TASK DIRECTIONS. The response must contain every line below in which "freaking" appears.

(Beginning of SUPPLIED MATERIAL)

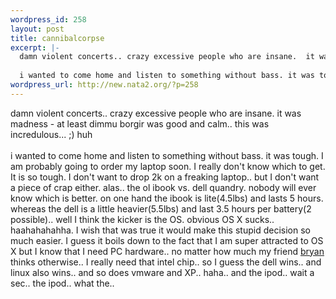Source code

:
 ```yaml
--- 
wordpress_id: 258
layout: post
title: cannibalcorpse
excerpt: |-
  damn violent concerts.. crazy excessive people who are insane.  it was madness - at least dimmu borgir was good and calm.. this was incredulous... ;) huh
  
  i wanted to come home and listen to something without bass. it was tough. I am probably going to order my laptop soon. I really don't know which to get. It is so tough. I don't want to drop 2k on a freaking laptop.. but I don't w...
wordpress_url: http://new.nata2.org/?p=258
---
```

damn violent concerts.. crazy excessive people who are insane.  it was madness - at least dimmu borgir was good and calm.. this was incredulous... ;) huh<br/>
<br/>
i wanted to come home and listen to something without bass. it was tough. I am probably going to order my laptop soon. I really don't know which to get. It is so tough. I don't want to drop 2k on a freaking laptop.. but I don't want a piece of crap either. alas.. the ol ibook vs. dell quandry. nobody will ever know which is better. on one hand the ibook is lite(4.5lbs) and lasts 5 hours. whereas the dell is a little heavier(5.5lbs) and last  3.5 hours per battery(2 possible).. well I think the kicker is the OS. obvious OS X sucks.. haahahahahha. I wish that was true it would make this stupid decision so much easier. I guess it boils down to the fact that I am super attracted to OS X but I know that I need PC hardware.. no matter how much my friend <a href="http://www.127th.com">bryan</a> thinks otherwise.. I really need that intel chip.. so I guess the dell wins.. and linux also wins.. and so does vmware and XP.. haha.. and the ipod.. wait a sec.. the ipod.. what the..

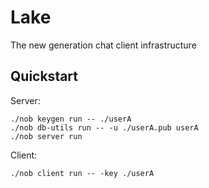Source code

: # Lake

The new generation chat client infrastructure 

## Quickstart
Server:
```
./nob keygen run -- ./userA
./nob db-utils run -- -u ./userA.pub userA
./nob server run
```
Client:
```
./nob client run -- -key ./userA
```
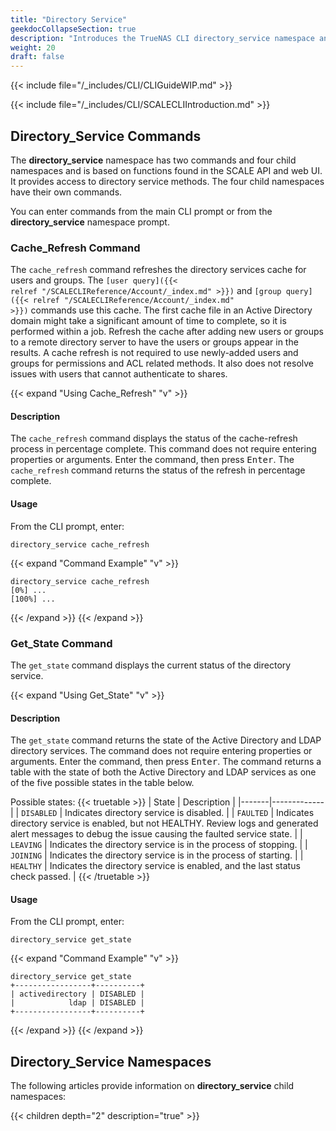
 ```yaml
---
title: "Directory Service"
geekdocCollapseSection: true
description: "Introduces the TrueNAS CLI directory_service namespace and provides access to child namespaces and commands including activedirectory, idmap, kerberos, and ldap." 
weight: 20
draft: false
---
```


{{< include file="/_includes/CLI/CLIGuideWIP.md" >}}

{{< include file="/_includes/CLI/SCALECLIIntroduction.md" >}}

## Directory_Service Commands

The **directory_service** namespace has two commands and four child namespaces and is based on functions found in the SCALE API and web UI. 
It provides access to directory service methods. 
The four child namespaces have their own commands.

You can enter commands from the main CLI prompt or from the **directory_service** namespace prompt.

### Cache_Refresh Command

The `cache_refresh` command refreshes the directory services cache for users and groups. 
The <code>[user query]({{< relref "/SCALECLIReference/Account/_index.md" >}})</code> and <code>[group query]({{< relref "/SCALECLIReference/Account/_index.md" >}})</code> commands use this cache. 
The first cache file in an Active Directory domain might take a significant amount of time to complete, so it is performed within a job. 
Refresh the cache after adding new users or groups to a remote directory server to have the users or groups appear in the results.
A cache refresh is not required to use newly-added users and groups for permissions and ACL related methods. 
It also does not resolve issues with users that cannot authenticate to shares.

{{< expand "Using Cache_Refresh" "v" >}}
#### Description
The `cache_refresh` command displays the status of the cache-refresh process in percentage complete.
This command does not require entering properties or arguments.
Enter the command, then press <kbd>Enter</kbd>.
The `cache_refresh` command returns the status of the refresh in percentage complete.

#### Usage
From the CLI prompt, enter:

`directory_service cache_refresh`

{{< expand "Command Example" "v" >}}
```
directory_service cache_refresh
[0%] ...
[100%] ...
```
{{< /expand >}}
{{< /expand >}}

### Get_State Command

The `get_state` command displays the current status of the directory service. 

{{< expand "Using Get_State" "v" >}}
#### Description
The `get_state` command returns the state of the Active Directory and LDAP directory services.
The command does not require entering properties or arguments.
Enter the command, then press <kbd>Enter</kbd>.
The command returns a table with the state of both the Active Directory and LDAP services as one of the five possible states in the table below.  

Possible states:
{{< truetable >}}
| State | Description |
|-------|-------------|
| `DISABLED` | Indicates directory service is disabled. |
| `FAULTED` | Indicates directory service is enabled, but not HEALTHY. Review logs and generated alert messages to debug the issue causing the faulted service state. |
| `LEAVING` | Indicates the directory service is in the process of stopping. |
| `JOINING` | Indicates the directory service is in the process of starting. |
| `HEALTHY` | Indicates the directory service is enabled, and the last status check passed. |
{{< /truetable >}}

#### Usage
From the CLI prompt, enter:

`directory_service get_state`

{{< expand "Command Example" "v" >}}
```
directory_service get_state
+-----------------+----------+
| activedirectory | DISABLED |
|            ldap | DISABLED |
+-----------------+----------+
```
{{< /expand >}}
{{< /expand >}}

## Directory_Service Namespaces

The following articles provide information on **directory_service** child namespaces:

{{< children depth="2" description="true" >}}
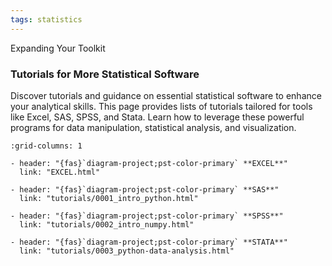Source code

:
 ```yaml
---
tags: statistics
---
```



Expanding Your Toolkit
### Tutorials for More Statistical Software
Discover tutorials and guidance on essential statistical software to enhance your analytical skills. This page provides lists of tutorials tailored for tools like Excel, SAS, SPSS, and Stata. Learn how to leverage these powerful programs for data manipulation, statistical analysis, and visualization. 

```{gallery-grid}
:grid-columns: 1

- header: "{fas}`diagram-project;pst-color-primary` **EXCEL**"
  link: "EXCEL.html"

- header: "{fas}`diagram-project;pst-color-primary` **SAS**"
  link: "tutorials/0001_intro_python.html"

- header: "{fas}`diagram-project;pst-color-primary` **SPSS**"
  link: "tutorials/0002_intro_numpy.html"

- header: "{fas}`diagram-project;pst-color-primary` **STATA**"
  link: "tutorials/0003_python-data-analysis.html"


```

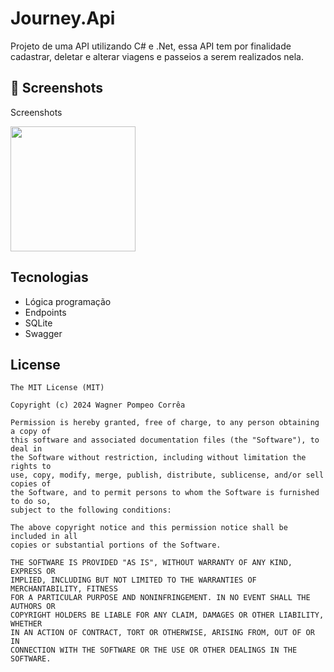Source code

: # Journey.Api
Projeto de uma API utilizando C# e .Net, essa API tem por finalidade cadastrar, deletar e alterar viagens e passeios a serem realizados nela.


## :camera_flash: Screenshots
<!-- You can add more screenshots here if you like -->
Screenshots

<img src="https://github.com/user-attachments/assets/5fc15c85-943d-41be-a5e2-5450f612bc23" width=200/> 

## Tecnologias
- Lógica programação
- Endpoints
- SQLite
- Swagger
  
## License
```
The MIT License (MIT)

Copyright (c) 2024 Wagner Pompeo Corrêa

Permission is hereby granted, free of charge, to any person obtaining a copy of
this software and associated documentation files (the "Software"), to deal in
the Software without restriction, including without limitation the rights to
use, copy, modify, merge, publish, distribute, sublicense, and/or sell copies of
the Software, and to permit persons to whom the Software is furnished to do so,
subject to the following conditions:

The above copyright notice and this permission notice shall be included in all
copies or substantial portions of the Software.

THE SOFTWARE IS PROVIDED "AS IS", WITHOUT WARRANTY OF ANY KIND, EXPRESS OR
IMPLIED, INCLUDING BUT NOT LIMITED TO THE WARRANTIES OF MERCHANTABILITY, FITNESS
FOR A PARTICULAR PURPOSE AND NONINFRINGEMENT. IN NO EVENT SHALL THE AUTHORS OR
COPYRIGHT HOLDERS BE LIABLE FOR ANY CLAIM, DAMAGES OR OTHER LIABILITY, WHETHER
IN AN ACTION OF CONTRACT, TORT OR OTHERWISE, ARISING FROM, OUT OF OR IN
CONNECTION WITH THE SOFTWARE OR THE USE OR OTHER DEALINGS IN THE SOFTWARE.
```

(End of SUPPLIED MATERIAL)

ANSWER TO THIS EXERCISE.
  i wanted to come home and listen to something without bass. it was tough. I am probably going to order my laptop soon. I really don't know which to get. It is so tough. I don't want to drop 2k on a freaking laptop.. but I don't w...
i wanted to come home and listen to something without bass. it was tough. I am probably going to order my laptop soon. I really don't know which to get. It is so tough. I don't want to drop 2k on a freaking laptop.. but I don't want a piece of crap either. alas.. the ol ibook vs. dell quandry. nobody will ever know which is better. on one hand the ibook is lite(4.5lbs) and lasts 5 hours. whereas the dell is a little heavier(5.5lbs) and last  3.5 hours per battery(2 possible).. well I think the kicker is the OS. obvious OS X sucks.. haahahahahha. I wish that was true it would make this stupid decision so much easier. I guess it boils down to the fact that I am super attracted to OS X but I know that I need PC hardware.. no matter how much my friend <a href="http://www.127th.com">bryan</a> thinks otherwise.. I really need that intel chip.. so I guess the dell wins.. and linux also wins.. and so does vmware and XP.. haha.. and the ipod.. wait a sec.. the ipod.. what the..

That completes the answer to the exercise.